● **INSTRUCTIONS FOR THE TASK**:
Could you return, exactly as written, only the lines from the one holding "streaming usage database" through the final line of the records below?

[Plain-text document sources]
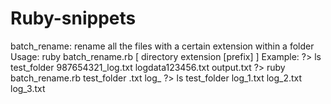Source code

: # Ruby-snippets

batch_rename: rename all the files with a certain extension within a folder
Usage: ruby batch_rename.rb [ directory extension [prefix] ]
Example:
?> ls test_folder
987654321_log.txt  logdata123456.txt  output.txt
?> ruby batch_rename.rb test_folder .txt log_
?> ls test_folder
log_1.txt  log_2.txt  log_3.txt
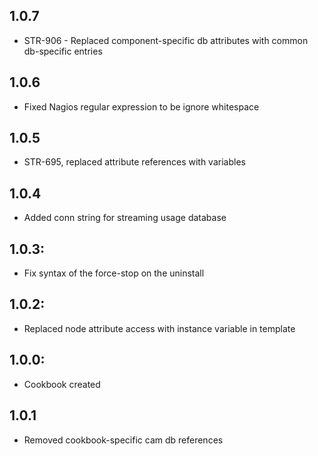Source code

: ## 1.0.7 
* STR-906 - Replaced component-specific db attributes with common db-specific entries

## 1.0.6
* Fixed Nagios regular expression to be ignore whitespace

## 1.0.5
* STR-695, replaced attribute references with variables

## 1.0.4
* Added conn string for streaming usage database

## 1.0.3:
* Fix syntax of the force-stop on the uninstall

## 1.0.2:
* Replaced node attribute access with instance variable in template

## 1.0.0:
* Cookbook created

## 1.0.1
* Removed cookbook-specific cam db references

● **TASK ANSWER**:
* Added conn string for streaming usage database

## 1.0.3:
* Fix syntax of the force-stop on the uninstall

## 1.0.2:
* Replaced node attribute access with instance variable in template

## 1.0.0:
* Cookbook created

## 1.0.1
* Removed cookbook-specific cam db references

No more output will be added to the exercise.